--- Work instructions ---
Each line of the listing must be set down exactly as it stands.

--- Material provided ---
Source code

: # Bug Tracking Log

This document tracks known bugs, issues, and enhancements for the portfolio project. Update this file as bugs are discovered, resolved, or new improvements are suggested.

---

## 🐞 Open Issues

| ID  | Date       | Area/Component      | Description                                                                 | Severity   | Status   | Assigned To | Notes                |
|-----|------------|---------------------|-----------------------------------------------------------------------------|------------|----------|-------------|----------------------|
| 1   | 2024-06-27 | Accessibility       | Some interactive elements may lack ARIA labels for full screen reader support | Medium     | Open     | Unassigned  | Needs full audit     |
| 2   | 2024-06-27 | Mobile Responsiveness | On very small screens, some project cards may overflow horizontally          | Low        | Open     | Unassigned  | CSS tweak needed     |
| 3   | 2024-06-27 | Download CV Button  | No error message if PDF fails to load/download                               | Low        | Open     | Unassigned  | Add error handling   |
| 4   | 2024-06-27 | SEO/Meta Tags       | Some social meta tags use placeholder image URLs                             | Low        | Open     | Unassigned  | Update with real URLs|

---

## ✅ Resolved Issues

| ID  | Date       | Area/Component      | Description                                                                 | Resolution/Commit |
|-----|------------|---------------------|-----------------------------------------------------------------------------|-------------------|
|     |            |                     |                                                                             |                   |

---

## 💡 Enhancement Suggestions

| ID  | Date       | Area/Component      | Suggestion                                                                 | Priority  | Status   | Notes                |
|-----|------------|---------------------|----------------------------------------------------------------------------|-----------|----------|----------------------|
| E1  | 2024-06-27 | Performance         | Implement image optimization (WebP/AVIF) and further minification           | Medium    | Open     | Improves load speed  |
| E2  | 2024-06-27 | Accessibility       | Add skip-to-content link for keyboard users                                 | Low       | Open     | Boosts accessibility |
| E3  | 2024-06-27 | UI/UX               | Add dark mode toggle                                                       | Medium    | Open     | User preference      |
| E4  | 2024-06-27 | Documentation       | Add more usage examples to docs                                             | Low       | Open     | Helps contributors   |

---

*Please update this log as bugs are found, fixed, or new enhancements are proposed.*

--- Response to this task ---
Source code

: # Bug Tracking Log

This document tracks known bugs, issues, and enhancements for the portfolio project. Update this file as bugs are discovered, resolved, or new improvements are suggested.

---

## 🐞 Open Issues

| ID  | Date       | Area/Component      | Description                                                                 | Severity   | Status   | Assigned To | Notes                |
|-----|------------|---------------------|-----------------------------------------------------------------------------|------------|----------|-------------|----------------------|
| 1   | 2024-06-27 | Accessibility       | Some interactive elements may lack ARIA labels for full screen reader support | Medium     | Open     | Unassigned  | Needs full audit     |
| 2   | 2024-06-27 | Mobile Responsiveness | On very small screens, some project cards may overflow horizontally          | Low        | Open     | Unassigned  | CSS tweak needed     |
| 3   | 2024-06-27 | Download CV Button  | No error message if PDF fails to load/download                               | Low        | Open     | Unassigned  | Add error handling   |
| 4   | 2024-06-27 | SEO/Meta Tags       | Some social meta tags use placeholder image URLs                             | Low        | Open     | Unassigned  | Update with real URLs|

---

## ✅ Resolved Issues

| ID  | Date       | Area/Component      | Description                                                                 | Resolution/Commit |
|-----|------------|---------------------|-----------------------------------------------------------------------------|-------------------|
|     |            |                     |                                                                             |                   |

---

## 💡 Enhancement Suggestions

| ID  | Date       | Area/Component      | Suggestion                                                                 | Priority  | Status   | Notes                |
|-----|------------|---------------------|----------------------------------------------------------------------------|-----------|----------|----------------------|
| E1  | 2024-06-27 | Performance         | Implement image optimization (WebP/AVIF) and further minification           | Medium    | Open     | Improves load speed  |
| E2  | 2024-06-27 | Accessibility       | Add skip-to-content link for keyboard users                                 | Low       | Open     | Boosts accessibility |
| E3  | 2024-06-27 | UI/UX               | Add dark mode toggle                                                       | Medium    | Open     | User preference      |
| E4  | 2024-06-27 | Documentation       | Add more usage examples to docs                                             | Low       | Open     | Helps contributors   |

---

*Please update this log as bugs are found, fixed, or new enhancements are proposed.*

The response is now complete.